Progress Illinois went to the school as classes began this morning but was told by one of the school’s assistant principals that members of the media were not allowed to attend the sit-in within the school or speak with faculty or students on school property about the protest, or other events, citing CPS’ communications policy.
Lane Tech students organized today’s 8 a.m. sit-in in the school’s library on Facebook and other social media platforms, however faculty broke it up about 20 minutes later, according to student reports on Twitter.
Multiple students reported on Twitter that the library was locked and up to 400 students flooded the surrounding hallways.
One student Tweeted shortly after 8 a.m., “The lack of keys at the library was pre-orchestrated librarians, teachers, staff knew well in advance what we were doing.
CPS made waves Wednesday when a directive from the central office asked schools to confiscate copies of the book, which is about the Islamic revolution in Iran.
In a written statement to principals Friday, CPS CEO Barbara Byrd-Bennett said the district is not banning the book, but it would be removed from seventh-grade curriculum.
“It was brought to our attention that it contains graphic language and images that are not appropriate for general use in the seventh grade curriculum,” Byrd-Bennett wrote. “If your seventh grade teachers have not yet taught this book, please ask them not to do so and to remove any copies of the book from their classrooms.”
She said the book is more appropriate for junior and senior students and those in Advance Placement classes due to “the powerful images of torture.”
Today’s sit-in comes on the heels of a Friday afternoon demonstration outside the school, where about 100 Lane Tech students and teachers gathered to protest CPS’ decision, which they say is censorship.

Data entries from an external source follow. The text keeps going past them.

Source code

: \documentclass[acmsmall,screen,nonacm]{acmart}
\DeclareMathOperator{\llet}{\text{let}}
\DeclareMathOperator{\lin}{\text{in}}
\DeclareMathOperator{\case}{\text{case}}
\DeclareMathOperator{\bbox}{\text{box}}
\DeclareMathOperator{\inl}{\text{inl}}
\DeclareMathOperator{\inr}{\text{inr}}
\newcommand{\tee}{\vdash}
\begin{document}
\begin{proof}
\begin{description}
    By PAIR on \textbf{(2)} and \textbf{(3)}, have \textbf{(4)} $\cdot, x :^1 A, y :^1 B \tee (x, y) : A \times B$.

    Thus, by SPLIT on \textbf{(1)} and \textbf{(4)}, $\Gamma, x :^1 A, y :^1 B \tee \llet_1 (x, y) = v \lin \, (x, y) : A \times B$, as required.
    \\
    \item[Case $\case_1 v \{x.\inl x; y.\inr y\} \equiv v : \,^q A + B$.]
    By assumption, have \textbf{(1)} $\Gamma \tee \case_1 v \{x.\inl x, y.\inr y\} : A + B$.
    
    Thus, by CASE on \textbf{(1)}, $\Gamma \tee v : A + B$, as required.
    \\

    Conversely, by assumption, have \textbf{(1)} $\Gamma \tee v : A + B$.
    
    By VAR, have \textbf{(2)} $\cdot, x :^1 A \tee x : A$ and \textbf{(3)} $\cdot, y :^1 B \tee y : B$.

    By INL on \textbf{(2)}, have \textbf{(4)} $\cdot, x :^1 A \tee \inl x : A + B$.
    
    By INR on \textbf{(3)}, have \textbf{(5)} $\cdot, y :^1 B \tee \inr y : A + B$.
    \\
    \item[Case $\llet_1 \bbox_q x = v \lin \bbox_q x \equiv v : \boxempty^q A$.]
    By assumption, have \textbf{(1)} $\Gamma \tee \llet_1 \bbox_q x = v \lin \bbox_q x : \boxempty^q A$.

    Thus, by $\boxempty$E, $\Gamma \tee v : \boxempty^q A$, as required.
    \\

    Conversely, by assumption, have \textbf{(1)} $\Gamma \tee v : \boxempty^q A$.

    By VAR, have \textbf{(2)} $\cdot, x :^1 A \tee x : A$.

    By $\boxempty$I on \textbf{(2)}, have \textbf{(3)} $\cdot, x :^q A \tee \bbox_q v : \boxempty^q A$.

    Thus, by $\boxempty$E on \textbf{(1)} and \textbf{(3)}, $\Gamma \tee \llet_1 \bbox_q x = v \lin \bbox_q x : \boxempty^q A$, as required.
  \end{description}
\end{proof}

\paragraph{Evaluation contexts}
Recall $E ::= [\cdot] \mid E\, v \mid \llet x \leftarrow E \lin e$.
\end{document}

One participant held a sign during Friday’s protest reading “Banning books … Closing schools. What’s next?”
Also Friday, students at Social Justice High School held a read-in in support of the book after hearing news of the ban.
Persepolis will remain in schools’ central libraries, Byrd-Bennett wrote in Friday’s statement.
“CPS is now claiming Persepolis is banned only from the 7th grade classroom but will be available in school libraries. Unfortunately 160 elementary schools don’t have libraries — and they know that,” said Chicago Teachers Union spokeswoman Stephanie Gadlin. “Enough with the Orwellian doublespeak. We support our educators who are fighting to ensure their students have access to ideas about democracy, freedom of speech and self-image. Let’s not go backward in fear.”
At about 9 a.m., a student Tweeted to Progress Illinois, “A lot of students who were not there for the cause ruined it for everyone. The sit-in was broken up.”